Extroversion (E): Patients often request to see only you, even after they have only met you one time. You are effortless at gaining trust by socializing and finding common ground with even the most difficult/unpleasant patients. You have a very strong ability to soothe patients who are anxious with your gregarious and relatable nature. Typically, if you see one family member, the rest of the family will be scheduled with you during the subsequent months.

Sensing (S): You are extremely consistent with treatment planning, knowing that if a patient saw you for the last cleaning you can relax. You know if they saw you, they were perio charted — ahem, accurately — at appropriate intervals, updated on medical history, radiographs, and all pathology was adequately documented. You always scale the same area first and follow the same pattern with every patient. You are surprised when your patient has some sort of rare pathology. Changing computer programs, or interrupting your daily process in some way, is something that gets under your skin.

Intuition (N): You do not treat every patient the same way. Sometimes you scale the mandibular anteriors first, sometimes not. It depends on your mood, the patient, what you were doing leading up to that point, etc. You are always on the lookout for the outlier — the pathology patient — and assume every person is that one in a hundred thousand with a rare cyst, or that person with a random 9-millimeter pocket on the direct buccal of #30. You are surprised when they’re not.

Thinking (T): Having a patient break down into tears during the first five minutes of the appointment makes you uncomfortable.
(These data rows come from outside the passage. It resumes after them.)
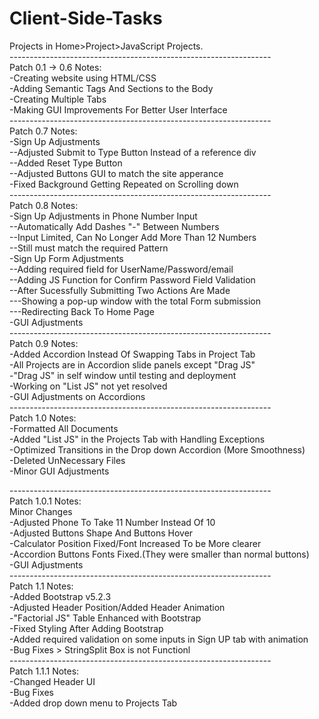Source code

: # Client-Side-Tasks
Projects in Home>Project>JavaScript Projects.<br>
----------------------------------------------------------------- <br>
Patch 0.1 -> 0.6 Notes: <br>
-Creating website using HTML/CSS <br>
-Adding Semantic Tags And Sections to the Body <br>
-Creating Multiple Tabs <br>
-Making GUI Improvements For Better User Interface<br>
----------------------------------------------------------------- <br>
Patch 0.7 Notes:<br>
-Sign Up Adjustments<br>
    --Adjusted Submit to Type Button Instead of a reference div<br>
    --Added Reset Type Button<br>
    --Adjusted Buttons GUI to match the site apperance<br>
-Fixed Background Getting Repeated on Scrolling down<br>
----------------------------------------------------------------- <br>
Patch 0.8 Notes:<br>
-Sign Up Adjustments in Phone Number Input<br>
    --Automatically Add Dashes "-" Between Numbers<br>
    --Input Limited, Can No Longer Add More Than 12 Numbers<br>
    --Still must match the required Pattern<br>
-Sign Up Form Adjustments <br>
    --Adding required field for UserName/Password/email<br>
    --Adding JS Function for Confirm Password Field Validation <br>
    --After Sucessfully Submitting Two Actions Are Made<br>
        ---Showing a pop-up window with the total Form submission <br>
        ---Redirecting Back To Home Page<br>
-GUI Adjustments<br>
----------------------------------------------------------------- <br>
Patch 0.9 Notes: <br>
-Added Accordion Instead Of Swapping Tabs in Project Tab <br>
-All Projects are in Accordion slide panels except "Drag JS" <br>
-"Drag JS" in self window until testing and deployment <br>
-Working on "List JS" not yet resolved <br>
-GUI Adjustments on Accordions<br>
----------------------------------------------------------------- <br>
Patch 1.0 Notes: <br>
-Formatted All Documents<br>
-Added "List JS" in the Projects Tab with Handling Exceptions<br>
-Optimized Transitions in the Drop down Accordion (More Smoothness)<br>
-Deleted UnNecessary Files<br>
-Minor GUI Adjustments<br>

----------------------------------------------------------------- <br>
Patch 1.0.1 Notes: <br>
Minor Changes<br>
-Adjusted Phone To Take 11 Number Instead Of 10<br>
-Adjusted Buttons Shape And Buttons Hover <br>
-Calculator Position Fixed/Font Increased To be More clearer<br>
-Accordion Buttons Fonts Fixed.(They were smaller than normal buttons)<br>
-GUI Adjustments <br>
----------------------------------------------------------------- <br>
Patch 1.1 Notes: <br>
-Added Bootstrap v5.2.3<br>
-Adjusted Header Position/Added Header Animation <br>
-"Factorial JS" Table Enhanced with Bootstrap<br>
-Fixed Styling After Adding Bootstrap<br>
-Added required validation on some inputs in Sign UP tab with animation<br>
-Bug Fixes > StringSplit Box is not Functionl <br>
----------------------------------------------------------------- <br>
Patch 1.1.1 Notes: <br>
-Changed Header UI <br>
-Bug Fixes <br>
-Added drop down menu to Projects Tab <br>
You prefer to leave emotion out of the clinical room and like to have bottom-line conversations with patients without hearing about every facet of their financial and personal troubles. You are rational and present treatment well, utilizing great, simplistic analogies in order to help patients understand complicated concepts. You likely have a lot of success with large periodontal treatment plans because of your ability to help patients understand the disease and the treatment in a very logical way.

Feeling (F): You have cried with patients. Your empathetic nature makes it difficult for you to distance yourself from their lives. At times, the stories you hear from patients weigh on your heart and mind long after they have left. You remember your patients and their families as if they were friends, without having to glance at the clinical notes to remember where her daughter went to college. You are very sensitive to changes in body language, being as sensitive to emotion as you are. It is easy for you to pick up on a fidgeting patient who is getting angry, thinking you’re trying to “sell him something” when he has 8-millimeter pocketing with suppuration and needs SRP. You are exceptional at receiving the inaudible information from their body language and adjusting your approach accordingly. Not everyone has the ability to pick up on social cues, as well as you.
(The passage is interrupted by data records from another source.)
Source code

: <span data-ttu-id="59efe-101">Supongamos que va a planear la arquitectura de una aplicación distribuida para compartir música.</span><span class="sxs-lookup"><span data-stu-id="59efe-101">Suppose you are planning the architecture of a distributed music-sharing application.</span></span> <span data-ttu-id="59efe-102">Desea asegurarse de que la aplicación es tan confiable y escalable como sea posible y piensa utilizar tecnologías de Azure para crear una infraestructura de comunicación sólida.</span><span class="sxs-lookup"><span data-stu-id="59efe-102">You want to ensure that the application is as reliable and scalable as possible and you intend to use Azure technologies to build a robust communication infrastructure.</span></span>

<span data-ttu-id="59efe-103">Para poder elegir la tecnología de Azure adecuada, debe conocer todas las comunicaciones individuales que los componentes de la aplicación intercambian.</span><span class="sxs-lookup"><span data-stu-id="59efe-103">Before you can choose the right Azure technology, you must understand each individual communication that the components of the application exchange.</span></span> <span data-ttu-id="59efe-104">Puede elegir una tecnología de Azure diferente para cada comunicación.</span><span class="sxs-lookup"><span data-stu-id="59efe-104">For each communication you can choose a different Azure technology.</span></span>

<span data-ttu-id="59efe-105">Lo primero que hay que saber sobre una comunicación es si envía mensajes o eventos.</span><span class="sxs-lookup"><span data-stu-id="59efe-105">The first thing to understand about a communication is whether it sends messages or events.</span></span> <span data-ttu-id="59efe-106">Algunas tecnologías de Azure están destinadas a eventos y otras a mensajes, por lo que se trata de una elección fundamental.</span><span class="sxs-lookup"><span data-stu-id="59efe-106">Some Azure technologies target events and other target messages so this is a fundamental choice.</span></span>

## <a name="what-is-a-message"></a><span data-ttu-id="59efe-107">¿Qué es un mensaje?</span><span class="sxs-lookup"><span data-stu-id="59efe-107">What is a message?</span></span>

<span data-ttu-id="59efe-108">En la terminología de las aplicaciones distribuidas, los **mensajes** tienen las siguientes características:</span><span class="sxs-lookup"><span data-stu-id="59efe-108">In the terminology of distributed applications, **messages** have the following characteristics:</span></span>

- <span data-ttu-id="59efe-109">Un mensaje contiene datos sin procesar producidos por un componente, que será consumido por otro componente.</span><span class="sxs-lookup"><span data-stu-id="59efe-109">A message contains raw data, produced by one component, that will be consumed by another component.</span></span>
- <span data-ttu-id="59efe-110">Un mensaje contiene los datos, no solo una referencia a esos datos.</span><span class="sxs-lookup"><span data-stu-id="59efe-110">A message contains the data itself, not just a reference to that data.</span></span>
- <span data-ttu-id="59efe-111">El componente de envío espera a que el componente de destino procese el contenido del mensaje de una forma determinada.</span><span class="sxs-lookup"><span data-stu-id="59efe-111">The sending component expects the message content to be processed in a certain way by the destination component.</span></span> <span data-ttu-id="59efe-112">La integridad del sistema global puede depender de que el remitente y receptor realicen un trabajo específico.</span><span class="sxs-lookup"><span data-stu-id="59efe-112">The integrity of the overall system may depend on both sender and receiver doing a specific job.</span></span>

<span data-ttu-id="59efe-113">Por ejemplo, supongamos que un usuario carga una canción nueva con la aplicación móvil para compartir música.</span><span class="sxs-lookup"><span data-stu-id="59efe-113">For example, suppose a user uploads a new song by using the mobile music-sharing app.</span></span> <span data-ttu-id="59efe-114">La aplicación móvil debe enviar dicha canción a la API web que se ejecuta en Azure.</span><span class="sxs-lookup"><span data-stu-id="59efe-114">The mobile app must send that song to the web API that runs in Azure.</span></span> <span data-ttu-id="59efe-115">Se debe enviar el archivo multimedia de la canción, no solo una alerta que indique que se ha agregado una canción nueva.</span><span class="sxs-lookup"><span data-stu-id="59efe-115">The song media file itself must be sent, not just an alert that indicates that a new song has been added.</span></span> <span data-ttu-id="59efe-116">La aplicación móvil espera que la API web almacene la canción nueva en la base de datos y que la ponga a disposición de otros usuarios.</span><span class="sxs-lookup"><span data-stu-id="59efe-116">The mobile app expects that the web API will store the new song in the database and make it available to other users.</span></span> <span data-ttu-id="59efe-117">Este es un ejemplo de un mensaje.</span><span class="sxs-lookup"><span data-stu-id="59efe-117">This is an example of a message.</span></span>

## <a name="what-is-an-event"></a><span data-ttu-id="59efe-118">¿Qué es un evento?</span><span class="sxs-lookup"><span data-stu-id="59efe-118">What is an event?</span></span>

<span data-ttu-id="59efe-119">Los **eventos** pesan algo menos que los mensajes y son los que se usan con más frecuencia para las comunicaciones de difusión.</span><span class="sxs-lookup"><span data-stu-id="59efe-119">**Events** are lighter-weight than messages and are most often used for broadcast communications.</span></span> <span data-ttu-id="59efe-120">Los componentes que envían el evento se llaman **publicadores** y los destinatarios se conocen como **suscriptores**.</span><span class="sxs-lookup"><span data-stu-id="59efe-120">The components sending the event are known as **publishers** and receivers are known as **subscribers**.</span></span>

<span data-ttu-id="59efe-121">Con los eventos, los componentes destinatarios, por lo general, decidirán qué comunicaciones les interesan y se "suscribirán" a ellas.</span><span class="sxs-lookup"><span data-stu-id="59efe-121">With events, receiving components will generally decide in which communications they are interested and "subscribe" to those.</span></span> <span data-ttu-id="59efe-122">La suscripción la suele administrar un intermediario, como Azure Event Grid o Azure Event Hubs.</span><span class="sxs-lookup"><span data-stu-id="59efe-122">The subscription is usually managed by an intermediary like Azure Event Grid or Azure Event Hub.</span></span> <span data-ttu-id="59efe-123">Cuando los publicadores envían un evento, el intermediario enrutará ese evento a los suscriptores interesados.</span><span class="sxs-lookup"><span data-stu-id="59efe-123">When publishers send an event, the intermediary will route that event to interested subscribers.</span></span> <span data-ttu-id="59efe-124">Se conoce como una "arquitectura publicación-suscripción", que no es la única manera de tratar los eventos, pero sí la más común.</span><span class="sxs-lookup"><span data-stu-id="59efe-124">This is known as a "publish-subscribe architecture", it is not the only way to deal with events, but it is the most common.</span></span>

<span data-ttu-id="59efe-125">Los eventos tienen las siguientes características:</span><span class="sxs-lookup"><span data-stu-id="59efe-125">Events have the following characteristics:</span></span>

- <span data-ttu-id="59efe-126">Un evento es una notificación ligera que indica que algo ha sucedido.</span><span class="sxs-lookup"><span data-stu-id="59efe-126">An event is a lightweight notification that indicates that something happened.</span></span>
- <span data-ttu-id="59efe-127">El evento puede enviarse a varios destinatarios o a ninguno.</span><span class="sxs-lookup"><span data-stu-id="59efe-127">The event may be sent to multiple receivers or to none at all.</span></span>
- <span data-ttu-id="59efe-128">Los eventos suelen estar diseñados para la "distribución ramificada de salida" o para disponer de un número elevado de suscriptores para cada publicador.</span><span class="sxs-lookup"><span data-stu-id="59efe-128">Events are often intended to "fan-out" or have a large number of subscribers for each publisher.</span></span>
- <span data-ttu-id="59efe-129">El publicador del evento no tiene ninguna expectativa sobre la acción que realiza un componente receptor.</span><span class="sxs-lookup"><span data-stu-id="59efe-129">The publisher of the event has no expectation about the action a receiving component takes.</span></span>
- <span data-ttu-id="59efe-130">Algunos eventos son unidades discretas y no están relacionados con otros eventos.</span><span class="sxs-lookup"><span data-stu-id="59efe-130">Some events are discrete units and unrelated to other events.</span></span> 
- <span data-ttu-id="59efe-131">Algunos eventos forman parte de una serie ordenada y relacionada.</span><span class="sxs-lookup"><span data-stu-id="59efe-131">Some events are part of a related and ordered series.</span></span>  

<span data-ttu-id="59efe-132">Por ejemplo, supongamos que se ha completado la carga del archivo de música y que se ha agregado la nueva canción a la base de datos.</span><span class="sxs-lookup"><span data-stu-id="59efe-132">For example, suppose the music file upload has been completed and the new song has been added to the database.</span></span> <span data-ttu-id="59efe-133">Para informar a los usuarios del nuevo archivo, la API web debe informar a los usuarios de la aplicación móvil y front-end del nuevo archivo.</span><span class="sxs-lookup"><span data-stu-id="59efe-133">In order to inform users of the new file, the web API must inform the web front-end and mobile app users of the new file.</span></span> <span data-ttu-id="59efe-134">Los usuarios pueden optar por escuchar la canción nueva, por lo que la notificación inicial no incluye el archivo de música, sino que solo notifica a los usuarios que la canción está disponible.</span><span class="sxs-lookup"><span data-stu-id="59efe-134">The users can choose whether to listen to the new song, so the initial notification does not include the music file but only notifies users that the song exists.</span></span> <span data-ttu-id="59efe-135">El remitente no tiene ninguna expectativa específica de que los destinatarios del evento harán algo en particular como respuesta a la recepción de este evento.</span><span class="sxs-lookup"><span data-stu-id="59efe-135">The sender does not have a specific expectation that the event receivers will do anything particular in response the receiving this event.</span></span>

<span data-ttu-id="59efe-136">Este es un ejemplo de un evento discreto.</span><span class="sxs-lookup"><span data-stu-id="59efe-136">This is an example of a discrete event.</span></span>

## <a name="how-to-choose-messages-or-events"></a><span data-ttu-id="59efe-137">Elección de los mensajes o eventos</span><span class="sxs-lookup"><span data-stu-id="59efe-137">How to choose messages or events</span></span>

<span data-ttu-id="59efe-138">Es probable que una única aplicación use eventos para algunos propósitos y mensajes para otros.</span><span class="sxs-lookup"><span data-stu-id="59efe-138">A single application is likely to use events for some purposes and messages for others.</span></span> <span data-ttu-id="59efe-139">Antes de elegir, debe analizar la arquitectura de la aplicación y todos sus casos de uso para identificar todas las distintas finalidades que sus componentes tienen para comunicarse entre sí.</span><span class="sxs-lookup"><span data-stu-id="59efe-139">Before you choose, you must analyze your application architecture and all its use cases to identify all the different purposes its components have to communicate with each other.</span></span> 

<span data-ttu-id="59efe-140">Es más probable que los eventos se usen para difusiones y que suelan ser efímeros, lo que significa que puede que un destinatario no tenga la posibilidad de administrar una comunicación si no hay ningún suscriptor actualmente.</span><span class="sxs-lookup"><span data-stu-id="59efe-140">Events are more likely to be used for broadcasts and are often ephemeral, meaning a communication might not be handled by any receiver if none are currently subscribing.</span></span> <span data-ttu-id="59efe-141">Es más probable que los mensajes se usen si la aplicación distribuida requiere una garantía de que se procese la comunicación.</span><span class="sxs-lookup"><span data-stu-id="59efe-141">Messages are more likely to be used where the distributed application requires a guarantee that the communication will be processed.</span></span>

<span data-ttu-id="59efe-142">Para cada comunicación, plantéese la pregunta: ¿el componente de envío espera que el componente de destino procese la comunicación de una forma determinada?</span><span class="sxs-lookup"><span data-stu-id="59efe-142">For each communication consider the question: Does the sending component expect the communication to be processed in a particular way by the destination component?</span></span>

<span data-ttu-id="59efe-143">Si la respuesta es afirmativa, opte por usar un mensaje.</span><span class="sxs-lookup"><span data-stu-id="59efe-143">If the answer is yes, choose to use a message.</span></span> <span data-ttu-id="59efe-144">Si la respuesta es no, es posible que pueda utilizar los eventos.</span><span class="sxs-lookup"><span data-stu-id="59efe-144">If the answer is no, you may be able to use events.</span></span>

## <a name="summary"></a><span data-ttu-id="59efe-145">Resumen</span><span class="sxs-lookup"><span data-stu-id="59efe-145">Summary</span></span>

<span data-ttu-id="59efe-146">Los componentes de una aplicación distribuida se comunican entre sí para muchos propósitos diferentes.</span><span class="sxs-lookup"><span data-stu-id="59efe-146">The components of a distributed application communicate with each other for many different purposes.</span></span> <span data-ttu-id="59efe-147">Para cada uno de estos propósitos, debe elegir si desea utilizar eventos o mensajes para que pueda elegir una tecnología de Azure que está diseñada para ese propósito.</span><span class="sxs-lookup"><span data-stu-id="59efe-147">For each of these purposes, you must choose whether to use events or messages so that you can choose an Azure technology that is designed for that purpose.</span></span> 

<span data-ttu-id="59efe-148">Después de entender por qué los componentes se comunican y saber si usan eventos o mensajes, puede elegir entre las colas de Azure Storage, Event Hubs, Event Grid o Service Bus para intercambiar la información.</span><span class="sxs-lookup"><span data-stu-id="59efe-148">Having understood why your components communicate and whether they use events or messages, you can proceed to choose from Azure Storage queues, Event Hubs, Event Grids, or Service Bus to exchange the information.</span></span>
Judging (J): You like rules, organization, and sticking to plan A. Having a patient randomly thrown into your schedule with no knowledge of history, clinical notes, or whether they’re due for radiographs, is anxiety-inducing. You prefer to review your charts and plan for your patients ahead of time, usually the day before you come into the office. You would make a fantastic team leader, doing more administrative tasks because you are competent, organized, and perfectionistic.

Perceiving (P): You see rules as loose guidelines, not necessarily meant to be broken, but certainly bent. You bounce all over the office on a typical day. It makes no difference to you if the schedule changes 10 times throughout the day—patients added, patients canceling—so long as you are pleasantly busy. You are an asset to the team for your dynamic range of skills, your flexibility, and genuine eagerness to help, no matter if that means jumping in to take an impression or pop in to do local anesthesia for a doctor who is running behind.